Each man obediently gave Charlotte a banknote like small boys handing over contraband to nanny. Elizabeth tried not to laugh and continued to fervently hope that the arrival of those more interesting personages might result in her dismissal but it was not to be. Clearly, Lady Catherine did not often have company to share with them.
“Miss Bennet here is from Hertfordshire. I believe you have recently been in Hertfordshire, Darcy. Didn’t that friend of yours, the one with the aeroplanes, buy himself a little estate there? I don’t know why he bothered, new money will always be new money.”
“Yes, Aunt Catherine, and I had the pleasure of meeting Miss Bennet at the Netherfield Christmas ball.” Darcy looked as if he would rather be anywhere else.
“I see. I am most put out, Fitzwilliam, that you remained in Hertfordshire for Christmas. You were expected in Grosvenor Square by Lady Claire’s family. Sophia… that is Sir Lewis’s cousin, Lady Clereborough, Miss Bennet… was most disappointed. You and Lady Claire make such an admirable couple. You ought not to have spent the festivities away from her, Fitzwilliam.”
And Christmas away from you your niece too, thought Elizabeth, although it was now clear why Lady Catherine disapproved of Georgiana’s existence and was anxious to hasten her return to India. Poor Georgiana holed up alone at Pemberley unless one of her cousins brought her to London. Was it possible Mr. Darcy shared his aunt’s disapproval of people from other cultures? What else would keep him away from a girl, such a close relative, entrusted to his care? She spent the rest of the visit mentally reviewing everything Georgiana had said about her uncle while noting that, despite his aunt making perfectly horrific statements about race, religion, and class that he uttered not one word of opposition. By the end of the afternoon, any good opinion she had formed of him in Gunter’s was disappearing faster than a plate of fresh doughnuts in front of Cousin William.
“I am always glad to leave Rosings,” said Mrs. Pringle as they reached the paling that separated the park from the site of the old parsonage, “no matter how elegant it looks or how fine the tea is, I always find it oppressive. You must come and drink tea in
the vicarage, Miss Bennet, where you will find the conversation and the cake, much more congenial. I can introduce you to little Barbara Turner too, whose condition is not half as bad as Lady Catherine insists, and even if it was, she would deserve all the love in the world.”
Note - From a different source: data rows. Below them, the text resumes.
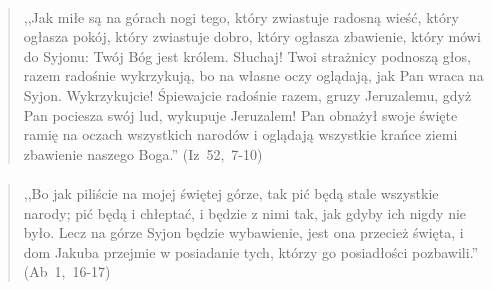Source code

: \documentclass[10pt,a4paper,oneside]{article}
\begin{document}
\paragraph{}
\begin{quote}
,,Jak miłe są na górach nogi tego, który zwiastuje radosną wieść, który ogłasza pokój, który zwiastuje dobro, który ogłasza zbawienie, który mówi do Syjonu: Twój Bóg jest królem. Słuchaj! Twoi strażnicy podnoszą głos, razem radośnie wykrzykują, bo na własne oczy oglądają, jak Pan wraca na Syjon. Wykrzykujcie! Śpiewajcie radośnie razem, gruzy Jeruzalemu, gdyż Pan pociesza swój lud, wykupuje Jeruzalem! Pan obnażył swoje święte ramię na oczach wszystkich narodów i oglądają wszystkie krańce ziemi zbawienie naszego Boga.'' \mbox{(Iz 52, 7-10)}
\end{quote}
\paragraph{}
\begin{quote}
,,Bo jak piliście na mojej świętej górze, tak pić będą stale wszystkie narody; pić będą i chłeptać, i będzie z nimi tak, jak gdyby ich nigdy nie było. Lecz na górze Syjon będzie wybawienie, jest ona przecież święta, i dom Jakuba przejmie w posiadanie tych, którzy go posiadłości pozbawili.'' \mbox{(Ab 1, 16-17)}
\end{quote}
\end{document}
“You will find no argument from me there,” said Elizabeth, “from the moment she made it clear the poor child ought to have died in an institution I knew I had never disliked anyone as much in my life.”
The village of Hunsford was a pretty little place with a mixture of buildings going back to the middle-ages with only a new village hall and a new rectory to indicate it had entered the modern age. To the north lay the Victorian factory town that shared its name and on the other three sides, the lush, rolling countryside of Kent spread around providing glorious walks for those like Elizabeth who loved them.
The next day, while Charlotte was working Elizabeth explored much of the park and then made her way to the vicarage for morning coffee. The rectory was a mid-19th century structure some way from the mediaeval church. One of Sir Lewis’s recent ancestors having decided the rectory spoiled the picturesque had solved the problem by relocating the rector. Still, like everything else in Hunsford it had chocolate box quality enhanced by a rambling English cottage garden and the cheerful face of Mrs. Pringle at the window.
“I thought you might like to meet Barbara,” said Mrs. Pringle as soon as they were settled and the maid was pouring aromatic dark coffee into fashionable rustic pottery, “so I’ve arranged for our second cup to be at the doctor’s house.”
“I should like that very much indeed,” replied Elizabeth wondering how accurate Lady Catherine had been malice notwithstanding.